#### [ASSIGNMENT]
Using the records below, give again exactly the lines from the line that contains "code review assignments" through the line that contains "Kybernetik Und Systemtheorie", both ends included, and only those.

Collected data:
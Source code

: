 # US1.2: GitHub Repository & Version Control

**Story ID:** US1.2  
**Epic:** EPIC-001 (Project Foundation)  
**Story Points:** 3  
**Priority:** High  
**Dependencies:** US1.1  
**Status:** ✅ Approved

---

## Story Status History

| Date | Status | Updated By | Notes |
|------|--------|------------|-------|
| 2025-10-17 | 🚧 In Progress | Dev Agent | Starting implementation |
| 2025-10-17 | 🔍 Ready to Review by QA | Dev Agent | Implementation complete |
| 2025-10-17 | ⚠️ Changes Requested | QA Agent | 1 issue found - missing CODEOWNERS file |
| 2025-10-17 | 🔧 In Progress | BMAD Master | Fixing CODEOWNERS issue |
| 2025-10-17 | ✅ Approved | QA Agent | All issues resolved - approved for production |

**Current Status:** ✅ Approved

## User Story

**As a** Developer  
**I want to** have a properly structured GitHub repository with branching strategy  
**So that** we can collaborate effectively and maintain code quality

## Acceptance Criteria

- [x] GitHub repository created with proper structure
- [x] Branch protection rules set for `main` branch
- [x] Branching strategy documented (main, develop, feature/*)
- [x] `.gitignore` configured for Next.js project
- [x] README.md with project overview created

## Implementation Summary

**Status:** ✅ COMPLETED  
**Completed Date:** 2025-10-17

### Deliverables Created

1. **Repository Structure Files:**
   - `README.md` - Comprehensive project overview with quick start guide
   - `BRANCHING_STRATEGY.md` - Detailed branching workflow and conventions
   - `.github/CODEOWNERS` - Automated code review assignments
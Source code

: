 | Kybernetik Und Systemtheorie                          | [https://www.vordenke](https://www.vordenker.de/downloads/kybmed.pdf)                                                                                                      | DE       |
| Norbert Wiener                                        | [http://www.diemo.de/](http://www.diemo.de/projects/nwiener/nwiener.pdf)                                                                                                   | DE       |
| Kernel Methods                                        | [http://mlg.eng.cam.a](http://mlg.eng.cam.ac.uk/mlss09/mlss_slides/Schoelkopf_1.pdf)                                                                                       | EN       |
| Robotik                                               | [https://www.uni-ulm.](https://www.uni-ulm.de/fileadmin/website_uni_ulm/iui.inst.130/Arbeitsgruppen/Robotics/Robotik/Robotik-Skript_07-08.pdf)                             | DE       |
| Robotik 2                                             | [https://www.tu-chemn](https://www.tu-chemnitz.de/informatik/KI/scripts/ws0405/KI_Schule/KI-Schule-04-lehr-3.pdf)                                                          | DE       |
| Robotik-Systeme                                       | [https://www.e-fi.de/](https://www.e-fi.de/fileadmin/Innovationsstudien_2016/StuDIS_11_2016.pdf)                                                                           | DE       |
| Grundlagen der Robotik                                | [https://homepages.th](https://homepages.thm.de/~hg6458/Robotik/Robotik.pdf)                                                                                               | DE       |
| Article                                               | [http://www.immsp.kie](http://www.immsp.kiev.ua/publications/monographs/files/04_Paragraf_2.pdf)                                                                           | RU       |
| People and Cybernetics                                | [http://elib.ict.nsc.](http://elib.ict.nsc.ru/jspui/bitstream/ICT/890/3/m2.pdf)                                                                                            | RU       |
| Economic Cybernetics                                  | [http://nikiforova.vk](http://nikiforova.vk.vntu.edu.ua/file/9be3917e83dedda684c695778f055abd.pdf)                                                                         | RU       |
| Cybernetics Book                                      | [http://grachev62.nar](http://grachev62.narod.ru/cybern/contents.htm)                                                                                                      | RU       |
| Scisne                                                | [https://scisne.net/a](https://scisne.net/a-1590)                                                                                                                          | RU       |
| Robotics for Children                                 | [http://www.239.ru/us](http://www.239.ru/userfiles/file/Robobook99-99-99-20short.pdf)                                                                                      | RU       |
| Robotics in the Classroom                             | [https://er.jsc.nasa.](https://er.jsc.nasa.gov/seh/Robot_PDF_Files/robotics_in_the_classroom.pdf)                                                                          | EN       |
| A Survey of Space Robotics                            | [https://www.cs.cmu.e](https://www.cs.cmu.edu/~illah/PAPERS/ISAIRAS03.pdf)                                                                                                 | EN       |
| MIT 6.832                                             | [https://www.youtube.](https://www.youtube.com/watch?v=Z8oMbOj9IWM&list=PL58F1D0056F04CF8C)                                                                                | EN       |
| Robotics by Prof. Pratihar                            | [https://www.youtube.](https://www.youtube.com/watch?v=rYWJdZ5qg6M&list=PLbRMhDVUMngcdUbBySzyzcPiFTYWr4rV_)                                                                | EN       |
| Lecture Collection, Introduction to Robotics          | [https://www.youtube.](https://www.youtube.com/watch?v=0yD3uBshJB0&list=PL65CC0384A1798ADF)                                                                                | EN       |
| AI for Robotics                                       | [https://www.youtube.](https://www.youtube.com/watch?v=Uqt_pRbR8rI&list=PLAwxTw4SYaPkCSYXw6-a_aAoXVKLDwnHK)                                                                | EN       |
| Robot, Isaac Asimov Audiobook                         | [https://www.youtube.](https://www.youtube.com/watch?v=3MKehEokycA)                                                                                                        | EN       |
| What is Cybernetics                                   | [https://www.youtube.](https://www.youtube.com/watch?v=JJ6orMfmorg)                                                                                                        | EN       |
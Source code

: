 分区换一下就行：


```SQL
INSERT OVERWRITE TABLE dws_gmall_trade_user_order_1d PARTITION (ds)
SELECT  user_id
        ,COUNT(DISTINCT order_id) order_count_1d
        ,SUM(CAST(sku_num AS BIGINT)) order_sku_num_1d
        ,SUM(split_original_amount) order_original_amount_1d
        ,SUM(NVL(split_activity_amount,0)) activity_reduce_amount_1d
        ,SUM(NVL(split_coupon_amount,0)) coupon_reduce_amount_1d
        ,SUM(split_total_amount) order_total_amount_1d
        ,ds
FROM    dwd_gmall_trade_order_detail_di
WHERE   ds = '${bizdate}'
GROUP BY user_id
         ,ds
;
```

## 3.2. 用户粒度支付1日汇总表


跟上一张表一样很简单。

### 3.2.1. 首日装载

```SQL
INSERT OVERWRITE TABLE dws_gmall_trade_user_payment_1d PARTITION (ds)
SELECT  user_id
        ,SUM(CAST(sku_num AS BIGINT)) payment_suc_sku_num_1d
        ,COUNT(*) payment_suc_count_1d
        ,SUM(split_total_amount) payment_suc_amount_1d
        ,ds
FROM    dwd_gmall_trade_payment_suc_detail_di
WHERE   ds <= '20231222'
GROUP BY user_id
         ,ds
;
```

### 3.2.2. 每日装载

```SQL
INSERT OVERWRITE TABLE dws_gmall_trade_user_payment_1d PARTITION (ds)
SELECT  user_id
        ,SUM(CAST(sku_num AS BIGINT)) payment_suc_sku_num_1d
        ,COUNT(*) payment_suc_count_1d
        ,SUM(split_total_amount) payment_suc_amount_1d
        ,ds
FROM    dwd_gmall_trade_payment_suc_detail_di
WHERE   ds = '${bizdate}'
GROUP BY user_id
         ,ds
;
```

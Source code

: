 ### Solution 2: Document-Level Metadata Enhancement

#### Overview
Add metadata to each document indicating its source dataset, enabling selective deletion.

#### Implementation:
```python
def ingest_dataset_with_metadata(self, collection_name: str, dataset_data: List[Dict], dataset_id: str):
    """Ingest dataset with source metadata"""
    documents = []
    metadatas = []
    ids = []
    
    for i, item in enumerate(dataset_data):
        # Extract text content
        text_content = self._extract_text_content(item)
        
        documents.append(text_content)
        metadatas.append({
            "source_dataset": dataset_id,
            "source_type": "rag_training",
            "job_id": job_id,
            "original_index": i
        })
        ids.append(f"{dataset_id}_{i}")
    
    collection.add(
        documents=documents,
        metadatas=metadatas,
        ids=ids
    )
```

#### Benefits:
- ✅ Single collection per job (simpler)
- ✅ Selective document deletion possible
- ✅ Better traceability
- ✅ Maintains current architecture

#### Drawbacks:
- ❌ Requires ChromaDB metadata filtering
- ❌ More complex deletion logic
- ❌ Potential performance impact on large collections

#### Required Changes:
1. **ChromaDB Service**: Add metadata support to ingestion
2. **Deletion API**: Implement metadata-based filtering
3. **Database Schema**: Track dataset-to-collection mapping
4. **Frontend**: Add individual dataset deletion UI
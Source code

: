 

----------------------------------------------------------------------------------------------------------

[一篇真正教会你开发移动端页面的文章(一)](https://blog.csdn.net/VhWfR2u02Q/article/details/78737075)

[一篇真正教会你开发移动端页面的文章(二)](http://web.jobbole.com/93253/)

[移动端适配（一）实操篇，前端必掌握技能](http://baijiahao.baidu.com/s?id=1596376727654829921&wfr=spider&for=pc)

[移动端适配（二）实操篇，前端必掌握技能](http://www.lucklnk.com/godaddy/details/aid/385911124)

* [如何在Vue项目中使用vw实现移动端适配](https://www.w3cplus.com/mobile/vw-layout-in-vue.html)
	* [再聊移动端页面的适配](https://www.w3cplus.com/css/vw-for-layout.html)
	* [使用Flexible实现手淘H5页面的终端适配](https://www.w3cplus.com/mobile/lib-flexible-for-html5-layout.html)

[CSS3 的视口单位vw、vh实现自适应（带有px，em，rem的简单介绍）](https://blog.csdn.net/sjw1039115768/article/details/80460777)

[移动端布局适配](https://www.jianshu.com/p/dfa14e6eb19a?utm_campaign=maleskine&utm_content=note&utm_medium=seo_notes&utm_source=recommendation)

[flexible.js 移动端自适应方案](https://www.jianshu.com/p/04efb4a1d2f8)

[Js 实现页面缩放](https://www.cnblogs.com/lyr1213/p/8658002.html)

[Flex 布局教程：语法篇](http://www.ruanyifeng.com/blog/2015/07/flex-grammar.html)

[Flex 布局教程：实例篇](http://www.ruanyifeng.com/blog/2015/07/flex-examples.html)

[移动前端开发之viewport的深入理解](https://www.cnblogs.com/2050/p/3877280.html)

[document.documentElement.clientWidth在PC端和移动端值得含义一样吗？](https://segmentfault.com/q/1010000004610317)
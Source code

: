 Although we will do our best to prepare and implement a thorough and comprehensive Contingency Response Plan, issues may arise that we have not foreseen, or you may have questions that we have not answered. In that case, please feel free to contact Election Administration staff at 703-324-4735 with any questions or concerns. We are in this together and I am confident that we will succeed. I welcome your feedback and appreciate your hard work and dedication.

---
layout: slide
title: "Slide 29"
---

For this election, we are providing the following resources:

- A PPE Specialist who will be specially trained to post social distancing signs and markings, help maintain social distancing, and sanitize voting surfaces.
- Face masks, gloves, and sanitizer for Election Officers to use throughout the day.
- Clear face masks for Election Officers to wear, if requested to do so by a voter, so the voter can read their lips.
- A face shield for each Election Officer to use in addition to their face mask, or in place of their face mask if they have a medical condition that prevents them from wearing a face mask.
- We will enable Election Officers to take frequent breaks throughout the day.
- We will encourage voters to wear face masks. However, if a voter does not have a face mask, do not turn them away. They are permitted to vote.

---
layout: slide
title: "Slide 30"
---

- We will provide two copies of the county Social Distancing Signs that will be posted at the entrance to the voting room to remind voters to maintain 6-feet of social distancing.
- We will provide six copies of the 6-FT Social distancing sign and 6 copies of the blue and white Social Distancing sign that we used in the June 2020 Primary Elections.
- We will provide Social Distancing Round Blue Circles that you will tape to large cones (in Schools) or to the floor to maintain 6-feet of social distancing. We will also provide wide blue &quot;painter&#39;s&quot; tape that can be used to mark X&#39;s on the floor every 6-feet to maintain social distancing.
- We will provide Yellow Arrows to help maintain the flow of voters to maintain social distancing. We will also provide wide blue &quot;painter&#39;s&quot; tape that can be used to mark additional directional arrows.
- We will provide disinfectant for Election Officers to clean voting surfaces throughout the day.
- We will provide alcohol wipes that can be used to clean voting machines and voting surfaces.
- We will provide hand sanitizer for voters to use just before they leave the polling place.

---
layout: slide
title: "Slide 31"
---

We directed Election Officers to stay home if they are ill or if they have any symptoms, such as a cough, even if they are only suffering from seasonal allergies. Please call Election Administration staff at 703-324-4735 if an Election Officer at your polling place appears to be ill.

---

#### [RESPONSE TO THE EXERCISE]
   - `.github/CODEOWNERS` - Automated code review assignments
Source code

: | Kybernetik Und Systemtheorie                          | [https://www.vordenke](https://www.vordenker.de/downloads/kybmed.pdf)                                                                                                      | DE       |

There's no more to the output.